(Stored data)
────────

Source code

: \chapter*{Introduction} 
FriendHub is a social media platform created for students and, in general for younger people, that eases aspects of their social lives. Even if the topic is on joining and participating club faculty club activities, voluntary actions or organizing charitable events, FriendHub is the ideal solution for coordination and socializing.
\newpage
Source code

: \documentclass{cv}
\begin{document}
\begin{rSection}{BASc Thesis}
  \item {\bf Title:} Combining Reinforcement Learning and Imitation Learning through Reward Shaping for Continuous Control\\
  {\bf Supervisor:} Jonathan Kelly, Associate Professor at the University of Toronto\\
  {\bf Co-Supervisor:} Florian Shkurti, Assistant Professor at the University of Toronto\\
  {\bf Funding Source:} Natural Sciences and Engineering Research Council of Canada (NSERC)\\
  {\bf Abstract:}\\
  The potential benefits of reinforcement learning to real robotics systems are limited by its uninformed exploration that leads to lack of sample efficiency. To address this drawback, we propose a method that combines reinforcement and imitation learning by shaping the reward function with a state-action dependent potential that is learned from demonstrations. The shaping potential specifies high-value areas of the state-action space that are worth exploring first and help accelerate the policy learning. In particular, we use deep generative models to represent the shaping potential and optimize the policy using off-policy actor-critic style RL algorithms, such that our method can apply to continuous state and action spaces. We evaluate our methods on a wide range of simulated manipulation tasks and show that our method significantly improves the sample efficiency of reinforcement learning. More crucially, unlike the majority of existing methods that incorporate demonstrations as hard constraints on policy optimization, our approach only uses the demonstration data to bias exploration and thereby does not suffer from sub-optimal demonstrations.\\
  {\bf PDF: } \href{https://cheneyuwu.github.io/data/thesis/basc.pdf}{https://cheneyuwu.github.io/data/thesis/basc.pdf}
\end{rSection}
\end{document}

────────

§ **PROBLEM REQUIREMENTS**
Every record must be given again exactly as it was written.

§ **YOUR RESPONSE**
Source code

: \chapter*{Introduction} 
FriendHub is a social media platform created for students and, in general for younger people, that eases aspects of their social lives. Even if the topic is on joining and participating club faculty club activities, voluntary actions or organizing charitable events, FriendHub is the ideal solution for coordination and socializing.
\newpage
Source code

: \documentclass{cv}
\begin{document}
\begin{rSection}{BASc Thesis}
  \item {\bf Title:} Combining Reinforcement Learning and Imitation Learning through Reward Shaping for Continuous Control\\
  {\bf Supervisor:} Jonathan Kelly, Associate Professor at the University of Toronto\\
  {\bf Co-Supervisor:} Florian Shkurti, Assistant Professor at the University of Toronto\\
  {\bf Funding Source:} Natural Sciences and Engineering Research Council of Canada (NSERC)\\
  {\bf Abstract:}\\
  The potential benefits of reinforcement learning to real robotics systems are limited by its uninformed exploration that leads to lack of sample efficiency. To address this drawback, we propose a method that combines reinforcement and imitation learning by shaping the reward function with a state-action dependent potential that is learned from demonstrations. The shaping potential specifies high-value areas of the state-action space that are worth exploring first and help accelerate the policy learning. In particular, we use deep generative models to represent the shaping potential and optimize the policy using off-policy actor-critic style RL algorithms, such that our method can apply to continuous state and action spaces. We evaluate our methods on a wide range of simulated manipulation tasks and show that our method significantly improves the sample efficiency of reinforcement learning. More crucially, unlike the majority of existing methods that incorporate demonstrations as hard constraints on policy optimization, our approach only uses the demonstration data to bias exploration and thereby does not suffer from sub-optimal demonstrations.\\
  {\bf PDF: } \href{https://cheneyuwu.github.io/data/thesis/basc.pdf}{https://cheneyuwu.github.io/data/thesis/basc.pdf}
\end{rSection}
\end{document}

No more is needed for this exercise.